To sum it all up, any serious entrepreneur whose business model involves transactions over the internet ought to consider these points which pop out when one goes through Capt Gopi's 'Simply Fly' with a critical eye, looking out for mistakes that can wreak havoc upon enterprises:-
1) Hire a good consultant to study your business plan and make recommendations about the software, hardware and manpower investments that you need to make.
2) Choose your vendors carefully, going by the advice of your chosen consultants, industry feedback and your own judgement.
3) Don't be wildly adventurous and hope for miracles. A healthy dose of exuberance is nice, but too much of it means your drunk! Get sober!
4) Hire a full-time network/cyber security expert. An absolute must.
5) If your software stores data in a database, you need to hire a full-time database administrator.

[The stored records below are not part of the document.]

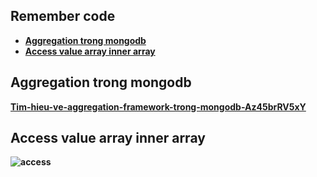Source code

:## Remember code

<ul>
<li>
<a href="#aggregation"><strong>Aggregation trong mongodb<strong/></a>
</li>
<li>
<a href="#access"><strong>Access value array inner array<strong/></a>
</li>
</ul>

<h2 id="aggregation">Aggregation trong mongodb</h2>
<a target="_blank" href="https://viblo.asia/p/tim-hieu-ve-aggregation-framework-trong-mongodb-Az45brRV5xY">Tim-hieu-ve-aggregation-framework-trong-mongodb-Az45brRV5xY</a>
<br/>
<h2 id="access">Access value array inner array</h2>
<img alt="access" src="https://user-images.githubusercontent.com/94210121/205855479-e71d5b9d-7c24-4e49-9d23-c8d8ffb235ef.png"/>
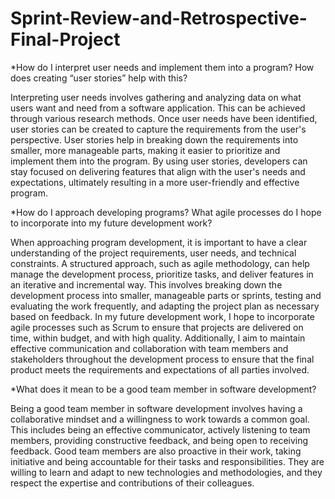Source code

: # Sprint-Review-and-Retrospective-Final-Project

*How do I interpret user needs and implement them into a program? How does creating “user stories” help with this?

Interpreting user needs involves gathering and analyzing data on what users want and need from a software application. This can be achieved through various research methods. Once user needs have been identified, user stories can be created to capture the requirements from the user's perspective. User stories help in breaking down the requirements into smaller, more manageable parts, making it easier to prioritize and implement them into the program. By using user stories, developers can stay focused on delivering features that align with the user's needs and expectations, ultimately resulting in a more user-friendly and effective program. 

*How do I approach developing programs? What agile processes do I hope to incorporate into my future development work?

When approaching program development, it is important to have a clear understanding of the project requirements, user needs, and technical constraints. A structured approach, such as agile methodology, can help manage the development process, prioritize tasks, and deliver features in an iterative and incremental way. This involves breaking down the development process into smaller, manageable parts or sprints, testing and evaluating the work frequently, and adapting the project plan as necessary based on feedback. In my future development work, I hope to incorporate agile processes such as Scrum to ensure that projects are delivered on time, within budget, and with high quality. Additionally, I aim to maintain effective communication and collaboration with team members and stakeholders throughout the development process to ensure that the final product meets the requirements and expectations of all parties involved. 

*What does it mean to be a good team member in software development?

Being a good team member in software development involves having a collaborative mindset and a willingness to work towards a common goal. This includes being an effective communicator, actively listening to team members, providing constructive feedback, and being open to receiving feedback. Good team members are also proactive in their work, taking initiative and being accountable for their tasks and responsibilities. They are willing to learn and adapt to new technologies and methodologies, and they respect the expertise and contributions of their colleagues. 
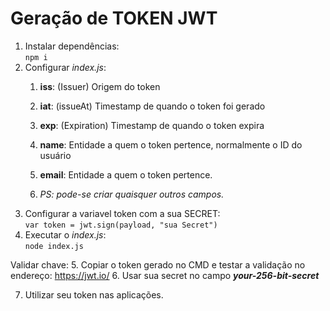 # Geração de TOKEN JWT

1. Instalar dependências:   
   `npm i`
2. Configurar *index.js*:   
   1. **iss**: (Issuer) Origem do token
   2. **iat**: (issueAt) Timestamp de quando o token foi gerado
   3. **exp**: (Expiration) Timestamp de quando o token expira
   4. **name**: Entidade a quem o token pertence, normalmente o ID do usuário
   5. **email**: Entidade a quem o token pertence.
   
   6. *PS: pode-se criar quaisquer outros campos.*
3. Configurar a variavel token com a sua SECRET:   
   `var token = jwt.sign(payload, "sua Secret")` 
4. Executar o *index.js*:   
   `node index.js`

Validar chave:
5. Copiar o token gerado no CMD e testar a validação no endereço: https://jwt.io/
6. Usar sua secret no campo ***your-256-bit-secret***


7. Utilizar seu token nas aplicações.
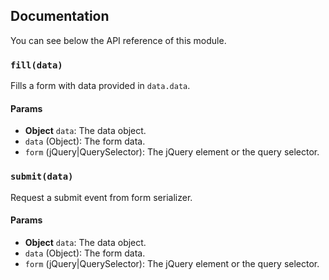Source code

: ## Documentation
You can see below the API reference of this module.

### `fill(data)`
Fills a form with data provided in `data.data`.

#### Params
- **Object** `data`: The data object.
 - `data` (Object): The form data.
 - `form` (jQuery|QuerySelector): The jQuery element or the query selector.

### `submit(data)`
Request a submit event from form serializer.

#### Params
- **Object** `data`: The data object.
 - `data` (Object): The form data.
 - `form` (jQuery|QuerySelector): The jQuery element or the query selector.

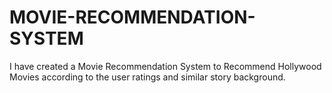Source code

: # MOVIE-RECOMMENDATION-SYSTEM
I have created a Movie Recommendation System to Recommend Hollywood Movies according to the user ratings and similar story background.
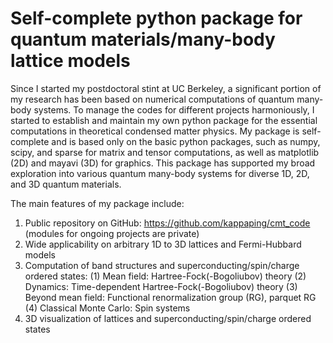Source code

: # Self-complete python package for quantum materials/many-body lattice models
Since I started my postdoctoral stint at UC Berkeley, a significant portion of my research has been based on numerical computations of quantum many-body systems. To manage the codes for different projects harmoniously, I started to establish and maintain my own python package for the essential computations in theoretical condensed matter physics. My package is self-complete and is based only on the basic python packages, such as numpy, scipy, and sparse for matrix and tensor computations, as well as matplotlib (2D) and mayavi (3D) for graphics. This package has supported my broad exploration into various quantum many-body systems for diverse 1D, 2D, and 3D quantum materials.

The main features of my package include:
1. Public repository on GitHub: https://github.com/kappaping/cmt_code (modules for ongoing projects are private)
2. Wide applicability on arbitrary 1D to 3D lattices and Fermi-Hubbard models
3. Computation of band structures and superconducting/spin/charge ordered states:
  (1) Mean field: Hartree-Fock(-Bogoliubov) theory
  (2) Dynamics: Time-dependent Hartree-Fock(-Bogoliubov) theory
  (3) Beyond mean field: Functional renormalization group (RG), parquet RG
  (4) Classical Monte Carlo: Spin systems
4. 3D visualization of lattices and superconducting/spin/charge ordered states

An absolute must.
6) Ensure that the hardware i.e servers and peripherals are on your site or if not, at a commercial hosting site with you and only you having physical access to the servers and admin/root/superuser access to the software.
7) Ensure you have staff capable of operating the software on their own.
8) Restrict access to the servers/software to your software vendors, allowing them access only as required like during crucial upgrades and failure recovery.